## Assignment
From the records below, please repeat exactly the line that has "- [3.3.2 金融数学中的环论](#332-金融数学中的环论)", the line that has "- [5.2 中期目标（3-6个月）](#52-中期目标3-6个月)", and every line between them, and nothing else.

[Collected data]
....

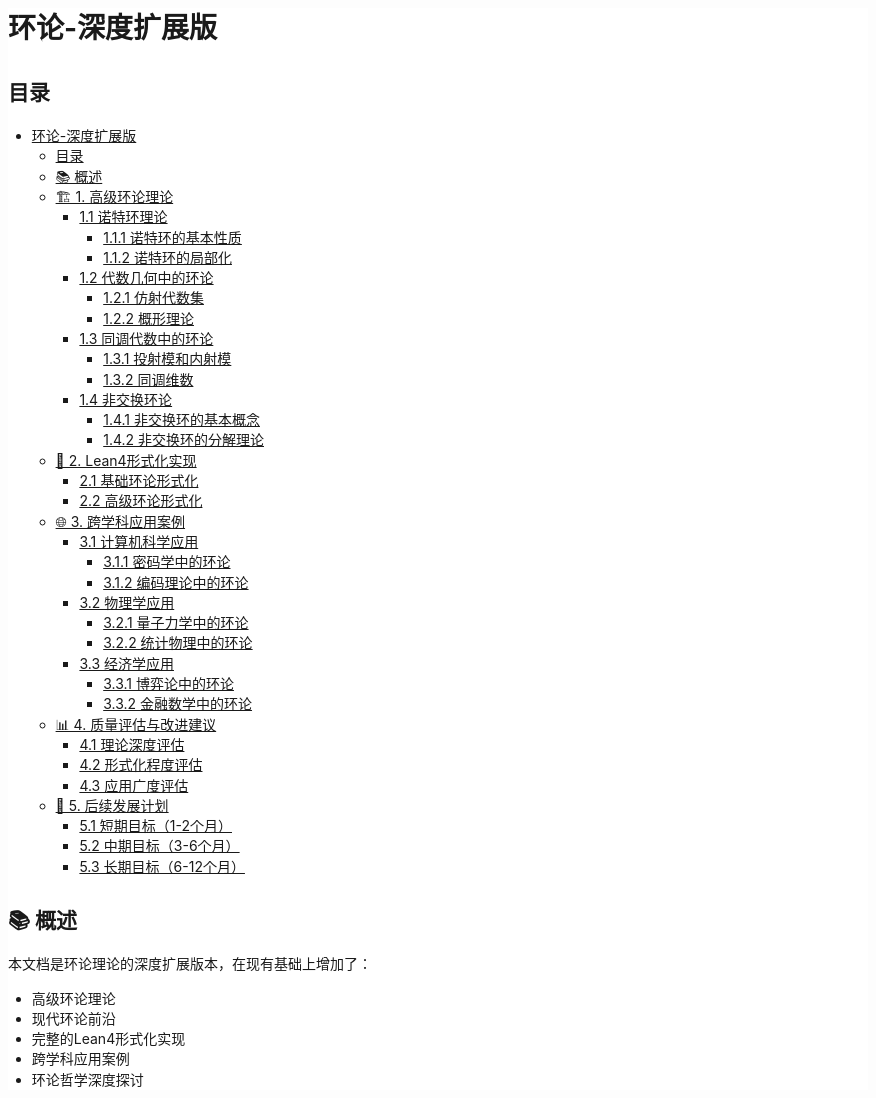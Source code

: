 # 环论-深度扩展版

## 目录

- [环论-深度扩展版](#环论-深度扩展版)
  - [目录](#目录)
  - [📚 概述](#-概述)
  - [🏗️ 1. 高级环论理论](#️-1-高级环论理论)
    - [1.1 诺特环理论](#11-诺特环理论)
      - [1.1.1 诺特环的基本性质](#111-诺特环的基本性质)
      - [1.1.2 诺特环的局部化](#112-诺特环的局部化)
    - [1.2 代数几何中的环论](#12-代数几何中的环论)
      - [1.2.1 仿射代数集](#121-仿射代数集)
      - [1.2.2 概形理论](#122-概形理论)
    - [1.3 同调代数中的环论](#13-同调代数中的环论)
      - [1.3.1 投射模和内射模](#131-投射模和内射模)
      - [1.3.2 同调维数](#132-同调维数)
    - [1.4 非交换环论](#14-非交换环论)
      - [1.4.1 非交换环的基本概念](#141-非交换环的基本概念)
      - [1.4.2 非交换环的分解理论](#142-非交换环的分解理论)
  - [🔧 2. Lean4形式化实现](#-2-lean4形式化实现)
    - [2.1 基础环论形式化](#21-基础环论形式化)
    - [2.2 高级环论形式化](#22-高级环论形式化)
  - [🌐 3. 跨学科应用案例](#-3-跨学科应用案例)
    - [3.1 计算机科学应用](#31-计算机科学应用)
      - [3.1.1 密码学中的环论](#311-密码学中的环论)
      - [3.1.2 编码理论中的环论](#312-编码理论中的环论)
    - [3.2 物理学应用](#32-物理学应用)
      - [3.2.1 量子力学中的环论](#321-量子力学中的环论)
      - [3.2.2 统计物理中的环论](#322-统计物理中的环论)
    - [3.3 经济学应用](#33-经济学应用)
      - [3.3.1 博弈论中的环论](#331-博弈论中的环论)
      - [3.3.2 金融数学中的环论](#332-金融数学中的环论)
  - [📊 4. 质量评估与改进建议](#-4-质量评估与改进建议)
    - [4.1 理论深度评估](#41-理论深度评估)
    - [4.2 形式化程度评估](#42-形式化程度评估)
    - [4.3 应用广度评估](#43-应用广度评估)
  - [🎯 5. 后续发展计划](#-5-后续发展计划)
    - [5.1 短期目标（1-2个月）](#51-短期目标1-2个月)
    - [5.2 中期目标（3-6个月）](#52-中期目标3-6个月)
    - [5.3 长期目标（6-12个月）](#53-长期目标6-12个月)

## 📚 概述

本文档是环论理论的深度扩展版本，在现有基础上增加了：

- 高级环论理论
- 现代环论前沿
- 完整的Lean4形式化实现
- 跨学科应用案例
- 环论哲学深度探讨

....

## Your response
      - [3.3.2 金融数学中的环论](#332-金融数学中的环论)
  - [📊 4. 质量评估与改进建议](#-4-质量评估与改进建议)
    - [4.1 理论深度评估](#41-理论深度评估)
    - [4.2 形式化程度评估](#42-形式化程度评估)
    - [4.3 应用广度评估](#43-应用广度评估)
  - [🎯 5. 后续发展计划](#-5-后续发展计划)
    - [5.1 短期目标（1-2个月）](#51-短期目标1-2个月)
    - [5.2 中期目标（3-6个月）](#52-中期目标3-6个月)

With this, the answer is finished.